A guerra civil no Sudão do Sul era notadamente de baixa tecnologia e apresentava atrocidades horríveis, incluindo centenas de pessoas reunidas e mortas a tiros em execuções em massa, muitas vezes ao longo de linhas étnicas. Porém, apesar de o embargo de armas não ter sido a solução definitiva, desde a sua adoção em julho de 2018 não houve um único massacre documentado em larga escala de civis, certamente não como nos primeiros dias do conflito. Alguns combates e violações dos direitos humanos continuam, mas nada comparado ao que vimos antes do embargo em 2014, quando dezenas de milhões de cartuchos de munição eram transportados por vez.

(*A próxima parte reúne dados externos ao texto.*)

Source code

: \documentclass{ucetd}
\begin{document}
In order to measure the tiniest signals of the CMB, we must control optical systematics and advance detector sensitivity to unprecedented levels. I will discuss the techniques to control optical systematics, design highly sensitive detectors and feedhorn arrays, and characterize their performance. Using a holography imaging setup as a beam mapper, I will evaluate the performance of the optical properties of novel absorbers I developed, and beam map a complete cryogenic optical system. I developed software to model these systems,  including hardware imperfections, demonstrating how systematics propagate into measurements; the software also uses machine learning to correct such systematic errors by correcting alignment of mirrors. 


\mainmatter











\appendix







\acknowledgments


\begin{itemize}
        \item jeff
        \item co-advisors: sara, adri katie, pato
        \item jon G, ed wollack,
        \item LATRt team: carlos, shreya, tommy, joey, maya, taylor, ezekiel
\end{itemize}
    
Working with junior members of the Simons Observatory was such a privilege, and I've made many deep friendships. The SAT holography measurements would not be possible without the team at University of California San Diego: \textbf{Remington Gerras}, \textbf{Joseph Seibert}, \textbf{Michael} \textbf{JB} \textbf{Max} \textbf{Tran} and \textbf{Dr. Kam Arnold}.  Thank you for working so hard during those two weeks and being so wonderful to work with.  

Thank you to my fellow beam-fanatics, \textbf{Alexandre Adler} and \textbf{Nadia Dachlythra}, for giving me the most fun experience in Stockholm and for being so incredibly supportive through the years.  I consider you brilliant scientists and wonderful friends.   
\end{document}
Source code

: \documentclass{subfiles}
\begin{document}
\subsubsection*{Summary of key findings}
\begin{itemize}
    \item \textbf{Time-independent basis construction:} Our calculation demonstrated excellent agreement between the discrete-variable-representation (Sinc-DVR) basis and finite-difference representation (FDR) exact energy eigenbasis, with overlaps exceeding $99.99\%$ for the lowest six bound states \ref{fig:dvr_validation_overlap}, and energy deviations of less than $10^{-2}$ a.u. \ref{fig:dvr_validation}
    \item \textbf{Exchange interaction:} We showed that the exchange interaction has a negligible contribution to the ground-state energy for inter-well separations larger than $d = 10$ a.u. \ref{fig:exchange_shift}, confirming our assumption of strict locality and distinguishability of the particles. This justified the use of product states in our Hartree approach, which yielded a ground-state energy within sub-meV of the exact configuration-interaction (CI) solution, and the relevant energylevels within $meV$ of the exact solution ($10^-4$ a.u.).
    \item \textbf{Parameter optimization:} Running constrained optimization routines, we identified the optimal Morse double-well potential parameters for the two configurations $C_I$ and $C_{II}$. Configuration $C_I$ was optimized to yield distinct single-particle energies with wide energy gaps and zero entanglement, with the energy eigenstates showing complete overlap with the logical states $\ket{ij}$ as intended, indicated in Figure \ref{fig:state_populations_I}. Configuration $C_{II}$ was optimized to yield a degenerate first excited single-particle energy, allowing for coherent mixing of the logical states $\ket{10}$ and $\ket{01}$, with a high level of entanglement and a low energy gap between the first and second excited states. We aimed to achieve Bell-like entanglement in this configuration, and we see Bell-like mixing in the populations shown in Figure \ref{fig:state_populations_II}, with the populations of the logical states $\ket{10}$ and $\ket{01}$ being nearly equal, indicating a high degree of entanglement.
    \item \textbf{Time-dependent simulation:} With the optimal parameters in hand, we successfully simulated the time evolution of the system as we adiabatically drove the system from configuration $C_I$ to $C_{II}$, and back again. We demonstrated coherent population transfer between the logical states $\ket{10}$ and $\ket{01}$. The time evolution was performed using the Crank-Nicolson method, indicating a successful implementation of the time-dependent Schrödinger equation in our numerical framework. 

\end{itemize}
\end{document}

A luta contra o COVID-19 foi descrita como uma guerra. Não acho que essa definição seja precisa ou útil; aposto que a maioria de nós que experimentou a violência caótica e confusa de seres humanos se matando concordaria. As guerras destroem, mas a resposta a uma pandemia exige o contrário; um ato de construção, criando uma sociedade resiliente na qual cuidamos uns dos outros. E temos um inimigo desumano comum fora de nós mesmos para nos mobilizar: uma bola grotesca de gosma coberta de espinhos.

Infelizmente, na ONU, as antigas divisões ameaçam essa oportunidade unificadora. A desavença entre a China e os Estados Unidos suspendeu a resolução de um cessar-fogo humanitário de 90 dias que permitiria que a assistência médica da COVID chegasse a civis. E a questão dos embargos de armas acaba emaranhado nas discussões sobre a suspensão das sanções em geral. Embora seja analisado pelo mesmo conselho, o embargo de armas não deve ser visto como punitivo por natureza. Não é uma sanção direcionada, é uma ferramenta necessária para conter as violações de direitos humanos por todas as partes e não pode ser mal interpretada como impeditiva à capacidade de um país de tratar o COVID-19. Nós enfrentamos uma batalha árdua para obter o embargo de armas no Sudão do Sul, mas ainda há espaço para esperança. O Conselho de Segurança da ONU pode agir com propósito e boa vontade e ver a verdade óbvia: armas não vencem uma doença.

No início do surto de coronavírus, o Sudão do Sul era um lugar que tinha mais helicópteros de ataque do que ventiladores. Não faz sentido suspender um embargo de armas em um país frágil com um legado de impunidade por crimes de guerra e um iminente desafio à saúde pública. O Conselho de Segurança da ONU deve votar em renovar o embargo e dar aos sudaneses do Sul espaço e chance de construir uma paz baseada na justiça e no respeito pelos direitos humanos.

* Brian Castner é o especialista em armas da Equipe de Resposta a Crises da Anistia Internacional.